None of the five recommended by Justice Mahase and Adv Phoofolo are magistrates.

This despite that a significant number of magistrates have been dispensing justice in the lower courts for 10 years or more. Some like Chief Magistrate ‘Matankiso Nthunya have been magistrates for 25 years.

She has been overlooked nonetheless and only magistrate Polo Banyane was promoted to acting judge last year as the JSC sought to ease the shortage of judges which has been exacerbated by the deaths of Lebohang Molete and Lisebo Chaka-Makhooane on 30 May and 14 July 2020 respectively.

The 31 July 2020 retirement of Justices Semapo Peete and Teboho Moiloa further reduced the number of judges to just eight. But despite this, the JSC has overlooked experienced magistrates for promotion, a fact they lament in their 24 August 2020 letter to the JSC.

“As the executive committee of the Judicial Officers Association of Lesotho … we would like to propose on behalf of every magistrate, that the commission (JSC) should consider deserving magistrates for the appointment of the current and any subsequent vacant positions of the judges of the High Court,” JOALE secretary,  Masopha Kao,  states in the letter to the JSC.

“Indeed, in the past judges have been appointed from the lower bench (magistracy). However, it is our considered opinion that that was sparingly done. It is our view that there are still deserving magistrates ripe for such appointments.

“Every professional, across all professions globally, would like to progress in their field. As such, it is every magistrate’s dream to become a judge. The High Court and Magistrates’ Courts are part of a single judiciary in Lesotho. Thus, magistrates have a legitimate expectation that, as part of their progression within the judiciary, they would be given an opportunity to serve as His Majesty’s judges whenever such opportunities arise.

“In another respect, the appointment of magistrates to the higher bench motivates the rest of the magistracy. In this way, hard work and the hunger to learn is promoted amongst magistrates. This is a good recipe for perfection or excellence and professionalism. We thus, propose that above everyone else, magistrates be given the first priority in the upcoming appointments.”

Magistrate Kao also laments the fact that even within the magistracy, promotion is very limited as there are only a few senior positions, namely three chief magistrates and four senior resident magistrates.

Those who occupy such positions only retire upon reaching the age of 60 meaning that those below them remain stuck in the same positions without any prospect of advancement.
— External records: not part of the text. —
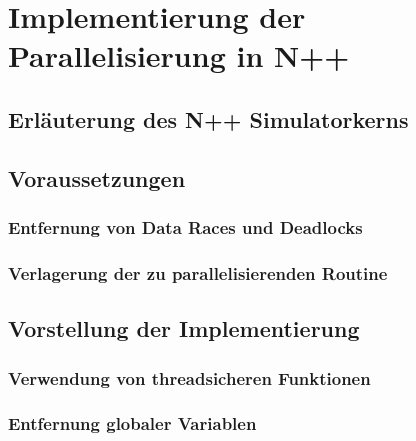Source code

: \chapter{Implementierung der Parallelisierung in N++}
\label{ch:Zielstellung}

\section{Erläuterung des N++ Simulatorkerns}
\label{sec:Zielstellung_Forschungsfrage}

\section{Voraussetzungen}
\label{sec:Zielstellung_Szenarien}

\subsection{Entfernung von Data Races und Deadlocks}
\label{sec:Zielstellung_Szenarien}

\subsection{Verlagerung der zu parallelisierenden Routine}
\label{sec:Zielstellung_Szenarien}

\section{Vorstellung der Implementierung}
\label{sec:Zielstellung_Szenarien}

\subsection{Verwendung von threadsicheren Funktionen}
\label{sec:Zielstellung_Szenarien}

\subsection{Entfernung globaler Variablen}
\label{sec:Zielstellung_Szenarien}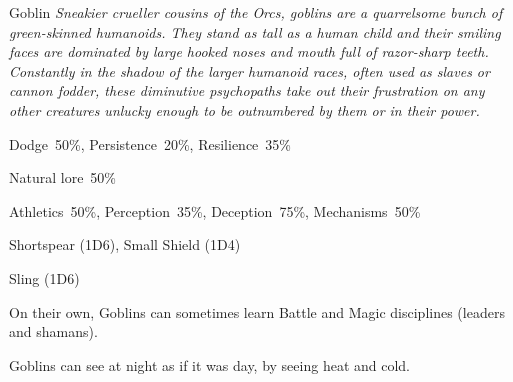 \newpage



\begin{monsterbox}{Goblin}
	\textit{Sneakier crueller cousins of the Orcs, goblins are a quarrelsome bunch of green-skinned humanoids. They stand as tall as a human child and their smiling faces are dominated by large hooked noses and mouth full of razor-sharp teeth. Constantly in the shadow of the larger humanoid races, often used as slaves or cannon fodder, these diminutive psychopaths take out their frustration on any other creatures unlucky enough to be outnumbered by them or in their power.}\\
	\rpghline
	\basics[%
        hitpoints  = 9, %
	majorwound = 5,
	damagemodifier = 0,
	powerpoints = 10,
	movementrate = 15m,
	armor = Leather (2AP),
	plunderrating = 1
	]
	\rpghline%
	\stats[ %
		STR = 2D6+3 (10),
		CON = 2D6+3 (10),
		DEX = 5D6   (17),
		SIZ = 2D6   (7),
		INT = 3D6   (11),
		POW = 2D6+3 (10),
		CHA = 2D6   (7)
	]
	\rpghline%
	\begin{rpg-monsteraction}[Resistances]
		Dodge~50\%, Persistence~20\%, Resilience~35\%
	\end{rpg-monsteraction}
	\begin{rpg-monsteraction}[Knowledge]
    		Natural lore~50\%
	\end{rpg-monsteraction}
	\begin{rpg-monsteraction}[Practical]
		Athletics~50\%, Perception~35\%, Deception~75\%, Mechanisms~50\%
	\end{rpg-monsteraction}
	\begin{rpg-monsteraction}
		Shortspear (1D6), Small Shield (1D4)
	\end{rpg-monsteraction}
	\begin{rpg-monsteraction}
		Sling (1D6)
	\end{rpg-monsteraction}
	\begin{rpg-monsteraction}[Supernatural]
		On their own, Goblins can sometimes learn Battle and Magic disciplines (leaders and shamans).
	\end{rpg-monsteraction}
	\begin{rpg-monsteraction}[Thermoception]
		Goblins can see at night as if it was day, by seeing heat and cold.
	\end{rpg-monsteraction}

\end{monsterbox}

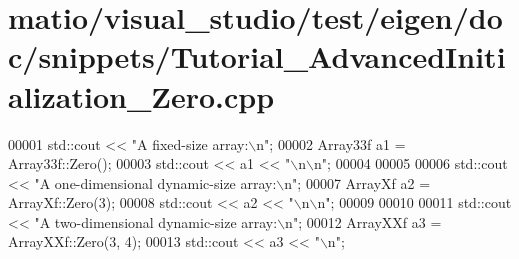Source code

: \hypertarget{matio_2visual__studio_2test_2eigen_2doc_2snippets_2_tutorial___advanced_initialization___zero_8cpp_source}{}\section{matio/visual\+\_\+studio/test/eigen/doc/snippets/\+Tutorial\+\_\+\+Advanced\+Initialization\+\_\+\+Zero.cpp}
\label{matio_2visual__studio_2test_2eigen_2doc_2snippets_2_tutorial___advanced_initialization___zero_8cpp_source}

\begin{DoxyCode}
00001 std::cout << \textcolor{stringliteral}{"A fixed-size array:\(\backslash\)n"};
00002 Array33f a1 = Array33f::Zero();
00003 std::cout << a1 << \textcolor{stringliteral}{"\(\backslash\)n\(\backslash\)n"};
00004 
00005 
00006 std::cout << \textcolor{stringliteral}{"A one-dimensional dynamic-size array:\(\backslash\)n"};
00007 ArrayXf a2 = ArrayXf::Zero(3);
00008 std::cout << a2 << \textcolor{stringliteral}{"\(\backslash\)n\(\backslash\)n"};
00009 
00010 
00011 std::cout << \textcolor{stringliteral}{"A two-dimensional dynamic-size array:\(\backslash\)n"};
00012 ArrayXXf a3 = ArrayXXf::Zero(3, 4);
00013 std::cout << a3 << \textcolor{stringliteral}{"\(\backslash\)n"};
\end{DoxyCode}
“This rampant stagnation of magistrates has the effect of demotivating our colleagues. In that state of mind, they cannot exhibit their best performance and abilities… One of the solutions to this problem is to promote deserving magistrates to the higher bench (judges).”
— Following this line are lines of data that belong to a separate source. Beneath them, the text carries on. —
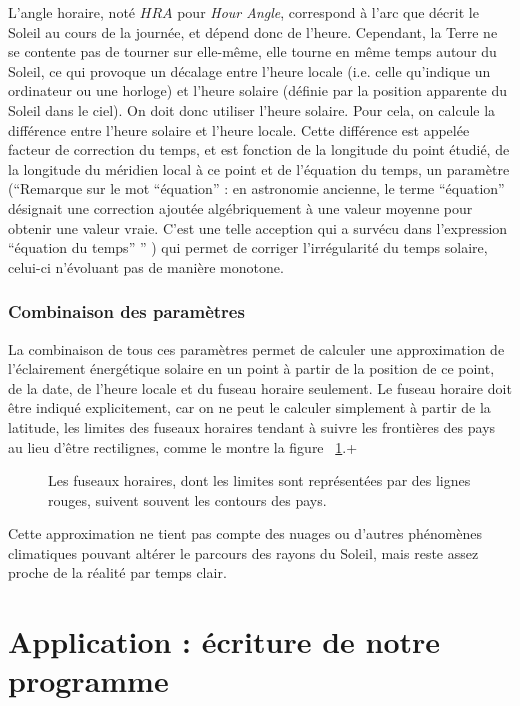\documentclass[12pt]{article}
\begin{document}
L'angle horaire, noté $HRA$ pour \textit{Hour Angle}, correspond à l'arc que décrit le Soleil au cours de la journée, et dépend donc de l'heure.
Cependant, la Terre ne se contente pas de tourner sur elle-même, elle tourne en même temps autour du Soleil, ce qui provoque un décalage entre l'heure locale (i.e. celle qu'indique un ordinateur ou une horloge) et l'heure solaire (définie par la position apparente du Soleil dans le ciel).
On doit donc utiliser l'heure solaire.
Pour cela, on calcule la différence entre l'heure solaire et l'heure locale.
Cette différence est appelée facteur de correction du temps, et est fonction de la longitude du point étudié, de la longitude du méridien local à ce point et de l'équation du temps, un paramètre (``Remarque sur le mot ``équation'' : en astronomie ancienne, le terme ``équation'' désignait une correction ajoutée algébriquement à une valeur moyenne pour obtenir une valeur vraie.
C'est une telle acception qui a survécu dans l'expression ``équation du temps'' '' \cite{equation_temps_wiki}) qui permet de corriger l'irrégularité du temps solaire, celui-ci n'évoluant pas de manière monotone.


\subsubsection{Combinaison des paramètres}
La combinaison de tous ces paramètres permet de calculer une approximation de l'éclairement énergétique solaire en un point à partir de la position de ce point, de la date, de l'heure locale et du fuseau horaire seulement. Le fuseau horaire doit être indiqué explicitement, car on ne peut le calculer simplement à partir de la latitude, les limites des fuseaux horaires tendant à suivre les frontières des pays au lieu d'être rectilignes, comme le montre la figure ~\ref{fig:timezones}.+

\begin{figure}[!ht]
  \centering
  \caption{Les fuseaux horaires, dont les limites sont représentées par des lignes rouges, suivent souvent les contours des pays.}
  \label{fig:timezones}
\end{figure}

Cette approximation ne tient pas compte des nuages ou d'autres phénomènes climatiques pouvant altérer le parcours des rayons du Soleil, mais reste assez proche de la réalité par temps clair.


\clearpage
\section{Application : écriture de notre programme}
\end{document}
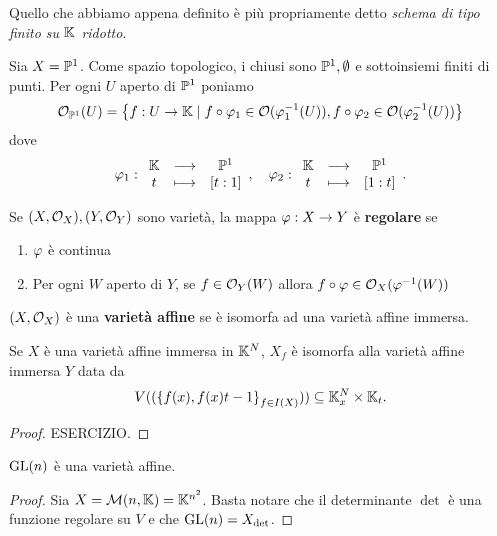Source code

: \begin{remark}
Quello che abbiamo appena definito \`e pi\`u propriamente detto \textit{schema di tipo finito su $\mathbb{K}$ ridotto}.
\end{remark}


\begin{example}
Sia $X=\mathbb{P}^1$. Come spazio topologico, i chiusi sono $\mathbb{P}^1,\emptyset$ e sottoinsiemi finiti di punti. Per ogni $U$ aperto di $\mathbb{P}^1$ poniamo
\[\mathcal{O}_{\mathbb{P}^1}(U)=\left\{{f:U\to \mathbb{K}\mid f\circ \varphi_1\in\mathcal{O}(\varphi_1^{-1}(U)),f\circ \varphi_2\in\mathcal{O}(\varphi_2^{-1}(U))}\right\}\]
dove
\[\varphi_1:\begin{array}{ccc} {\mathbb{K}} & \longrightarrow & {\mathbb{P}^1}\\ {t} & \longmapsto & {[t:1]} \end{array},\quad \varphi_2:\begin{array}{ccc} {\mathbb{K}} & \longrightarrow & {\mathbb{P}^1}\\ {t} & \longmapsto & {[1:t]} \end{array}.\]
\end{example}

\begin{definition}
Se $(X,\mathcal{O}_X),(Y,\mathcal{O}_Y)$ sono variet\`a, la mappa $\varphi:X\to Y$ \`e \textbf{regolare} se
\begin{enumerate}
	\item $\varphi$ \`e continua
	\item Per ogni $W$ aperto di $Y$, se $f\in\mathcal{O}_Y(W)$ allora $f\circ \varphi\in \mathcal{O}_X(\varphi^{-1}(W))$
\end{enumerate}
\end{definition}

\begin{definition}
$(X,\mathcal{O}_X)$ \`e una \textbf{variet\`a affine} se \`e isomorfa ad una variet\`a affine immersa.
\end{definition}


\begin{proposition}
Se $X$ \`e una variet\`a affine immersa in $\mathbb{K}^N$, $X_f$ \`e isomorfa alla variet\`a affine immersa $Y$ data da 
\[V((\left\{{f(x),f(x)t-1}\right\}_{f\in I(X)}))\subseteq \mathbb{K}^N_x\times \mathbb{K}_t.\]
\end{proposition}
\begin{proof}
ESERCIZIO.
\end{proof}
\begin{corollary}[]
$\mathrm{GL}(n)$ \`e una variet\`a affine.
\end{corollary}
\begin{proof}
Sia $X=\mathcal{M}(n,\mathbb{K})= \mathbb{K}^{n^2}$. Basta notare che il determinante $\det$ \`e una funzione regolare su $V$ e che $\mathrm{GL}(n)=X_{\det}$.
\end{proof}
Magistrate Kao argues that magistrates are well-equipped to serve as judges because they are subjected to rigorous interviews to become magistrates in the first place. He says they acquire vast knowledge of the law due to their long service as magistrates dispensing justice in the lower courts.

“It is common knowledge that magistrates are subjected to strenuous interviews to establish how much they know the work they have applied for. The best candidates are selected for the positions. They then start walking a long journey as judicial officers, doing more or less the same work they would do had they been appointed as judges.
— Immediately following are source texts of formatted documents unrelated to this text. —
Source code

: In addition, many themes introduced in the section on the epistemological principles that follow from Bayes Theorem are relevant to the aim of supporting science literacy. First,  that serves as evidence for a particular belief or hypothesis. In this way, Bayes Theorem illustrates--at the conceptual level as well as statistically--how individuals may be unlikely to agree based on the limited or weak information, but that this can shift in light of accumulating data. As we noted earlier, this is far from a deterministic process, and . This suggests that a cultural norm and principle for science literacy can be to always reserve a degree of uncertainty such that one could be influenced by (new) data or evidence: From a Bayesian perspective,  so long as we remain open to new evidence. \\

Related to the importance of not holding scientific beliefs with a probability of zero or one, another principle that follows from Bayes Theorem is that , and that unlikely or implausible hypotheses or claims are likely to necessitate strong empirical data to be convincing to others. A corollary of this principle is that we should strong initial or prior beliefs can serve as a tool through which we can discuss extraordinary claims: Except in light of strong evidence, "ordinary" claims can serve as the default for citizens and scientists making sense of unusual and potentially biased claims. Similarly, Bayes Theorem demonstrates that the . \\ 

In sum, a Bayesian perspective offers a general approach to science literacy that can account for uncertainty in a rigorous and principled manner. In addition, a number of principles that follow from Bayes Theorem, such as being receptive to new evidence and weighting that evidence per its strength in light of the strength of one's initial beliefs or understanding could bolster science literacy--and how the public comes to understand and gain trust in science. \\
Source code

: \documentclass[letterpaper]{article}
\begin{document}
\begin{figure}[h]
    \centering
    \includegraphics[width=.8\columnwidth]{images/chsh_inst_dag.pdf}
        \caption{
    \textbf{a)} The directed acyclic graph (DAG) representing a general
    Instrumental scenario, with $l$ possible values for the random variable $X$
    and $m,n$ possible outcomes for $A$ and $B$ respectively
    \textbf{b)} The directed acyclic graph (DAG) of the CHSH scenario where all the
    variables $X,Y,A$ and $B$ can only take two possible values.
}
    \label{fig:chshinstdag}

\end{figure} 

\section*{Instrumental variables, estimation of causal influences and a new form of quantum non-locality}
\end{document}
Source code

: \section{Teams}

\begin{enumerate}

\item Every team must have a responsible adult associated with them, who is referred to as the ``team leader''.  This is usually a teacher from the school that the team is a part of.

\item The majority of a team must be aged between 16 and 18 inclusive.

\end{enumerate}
“In the process they acquire vast amounts of knowledge of law, procedure, interpretation and application of the law and how to conduct court proceedings.

“In addition, they get to know how to conduct themselves in a manner that a judicial officer, inclusive of a judge, would reasonably be expected to. This is the kind of experience that nobody throughout the entire legal profession possesses, but magistrates.

“Moreover, to date we are not aware of any magistrate who has ever been dismissed for incompetence in Lesotho. That is proof enough that our magistrates are competent and meet the standards of a judicial officer of any rank and status. As such, magistrates deserve to be appointed as judges of the High Court whenever vacancies surface and which is a pressing matter at the moment,” Magistrate Kao states.